**EXCERPTED DATA**

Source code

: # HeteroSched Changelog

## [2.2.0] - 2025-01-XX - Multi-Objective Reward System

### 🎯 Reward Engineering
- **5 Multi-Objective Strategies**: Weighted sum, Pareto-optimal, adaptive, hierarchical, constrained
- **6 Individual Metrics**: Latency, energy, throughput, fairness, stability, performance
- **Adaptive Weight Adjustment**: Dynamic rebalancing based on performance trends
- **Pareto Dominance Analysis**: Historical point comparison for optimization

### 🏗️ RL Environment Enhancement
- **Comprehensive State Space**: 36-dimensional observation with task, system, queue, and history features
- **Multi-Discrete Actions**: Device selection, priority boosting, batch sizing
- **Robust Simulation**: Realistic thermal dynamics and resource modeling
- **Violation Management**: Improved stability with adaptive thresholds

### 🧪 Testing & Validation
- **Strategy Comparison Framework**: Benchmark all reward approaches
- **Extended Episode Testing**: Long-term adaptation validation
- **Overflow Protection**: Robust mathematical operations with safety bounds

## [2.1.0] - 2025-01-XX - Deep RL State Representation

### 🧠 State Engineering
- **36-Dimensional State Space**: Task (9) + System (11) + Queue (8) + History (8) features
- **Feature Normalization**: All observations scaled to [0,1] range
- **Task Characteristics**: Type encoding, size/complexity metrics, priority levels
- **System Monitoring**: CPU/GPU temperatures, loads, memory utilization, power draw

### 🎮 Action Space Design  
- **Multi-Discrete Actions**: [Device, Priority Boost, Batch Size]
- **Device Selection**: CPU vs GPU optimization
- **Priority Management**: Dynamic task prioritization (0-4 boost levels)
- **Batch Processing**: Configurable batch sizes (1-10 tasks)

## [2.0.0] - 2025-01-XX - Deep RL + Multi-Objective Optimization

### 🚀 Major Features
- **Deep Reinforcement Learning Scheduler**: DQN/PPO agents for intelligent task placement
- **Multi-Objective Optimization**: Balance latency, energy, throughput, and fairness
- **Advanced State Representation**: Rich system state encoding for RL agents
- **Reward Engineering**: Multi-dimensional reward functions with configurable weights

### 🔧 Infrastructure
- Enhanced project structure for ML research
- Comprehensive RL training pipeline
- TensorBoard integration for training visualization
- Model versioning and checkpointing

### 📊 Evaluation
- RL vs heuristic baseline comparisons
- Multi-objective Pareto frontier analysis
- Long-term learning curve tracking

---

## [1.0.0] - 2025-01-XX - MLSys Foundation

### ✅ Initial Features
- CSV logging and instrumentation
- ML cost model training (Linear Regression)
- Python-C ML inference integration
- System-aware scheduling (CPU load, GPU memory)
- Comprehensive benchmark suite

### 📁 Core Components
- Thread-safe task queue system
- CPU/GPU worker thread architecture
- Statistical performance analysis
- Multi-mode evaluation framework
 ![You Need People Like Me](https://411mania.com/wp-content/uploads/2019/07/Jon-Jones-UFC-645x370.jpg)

**ASSIGNMENT**
Restate the whole listing exactly.

**FINISHED EXERCISE**
Source code

: # HeteroSched Changelog

## [2.2.0] - 2025-01-XX - Multi-Objective Reward System

### 🎯 Reward Engineering
- **5 Multi-Objective Strategies**: Weighted sum, Pareto-optimal, adaptive, hierarchical, constrained
- **6 Individual Metrics**: Latency, energy, throughput, fairness, stability, performance
- **Adaptive Weight Adjustment**: Dynamic rebalancing based on performance trends
- **Pareto Dominance Analysis**: Historical point comparison for optimization

### 🏗️ RL Environment Enhancement
- **Comprehensive State Space**: 36-dimensional observation with task, system, queue, and history features
- **Multi-Discrete Actions**: Device selection, priority boosting, batch sizing
- **Robust Simulation**: Realistic thermal dynamics and resource modeling
- **Violation Management**: Improved stability with adaptive thresholds

### 🧪 Testing & Validation
- **Strategy Comparison Framework**: Benchmark all reward approaches
- **Extended Episode Testing**: Long-term adaptation validation
- **Overflow Protection**: Robust mathematical operations with safety bounds

## [2.1.0] - 2025-01-XX - Deep RL State Representation

### 🧠 State Engineering
- **36-Dimensional State Space**: Task (9) + System (11) + Queue (8) + History (8) features
- **Feature Normalization**: All observations scaled to [0,1] range
- **Task Characteristics**: Type encoding, size/complexity metrics, priority levels
- **System Monitoring**: CPU/GPU temperatures, loads, memory utilization, power draw

### 🎮 Action Space Design  
- **Multi-Discrete Actions**: [Device, Priority Boost, Batch Size]
- **Device Selection**: CPU vs GPU optimization
- **Priority Management**: Dynamic task prioritization (0-4 boost levels)
- **Batch Processing**: Configurable batch sizes (1-10 tasks)

## [2.0.0] - 2025-01-XX - Deep RL + Multi-Objective Optimization

### 🚀 Major Features
- **Deep Reinforcement Learning Scheduler**: DQN/PPO agents for intelligent task placement
- **Multi-Objective Optimization**: Balance latency, energy, throughput, and fairness
- **Advanced State Representation**: Rich system state encoding for RL agents
- **Reward Engineering**: Multi-dimensional reward functions with configurable weights

### 🔧 Infrastructure
- Enhanced project structure for ML research
- Comprehensive RL training pipeline
- TensorBoard integration for training visualization
- Model versioning and checkpointing

### 📊 Evaluation
- RL vs heuristic baseline comparisons
- Multi-objective Pareto frontier analysis
- Long-term learning curve tracking

---

## [1.0.0] - 2025-01-XX - MLSys Foundation

### ✅ Initial Features
- CSV logging and instrumentation
- ML cost model training (Linear Regression)
- Python-C ML inference integration
- System-aware scheduling (CPU load, GPU memory)
- Comprehensive benchmark suite

### 📁 Core Components
- Thread-safe task queue system
- CPU/GPU worker thread architecture
- Statistical performance analysis
- Multi-mode evaluation framework
 ![You Need People Like Me](https://411mania.com/wp-content/uploads/2019/07/Jon-Jones-UFC-645x370.jpg)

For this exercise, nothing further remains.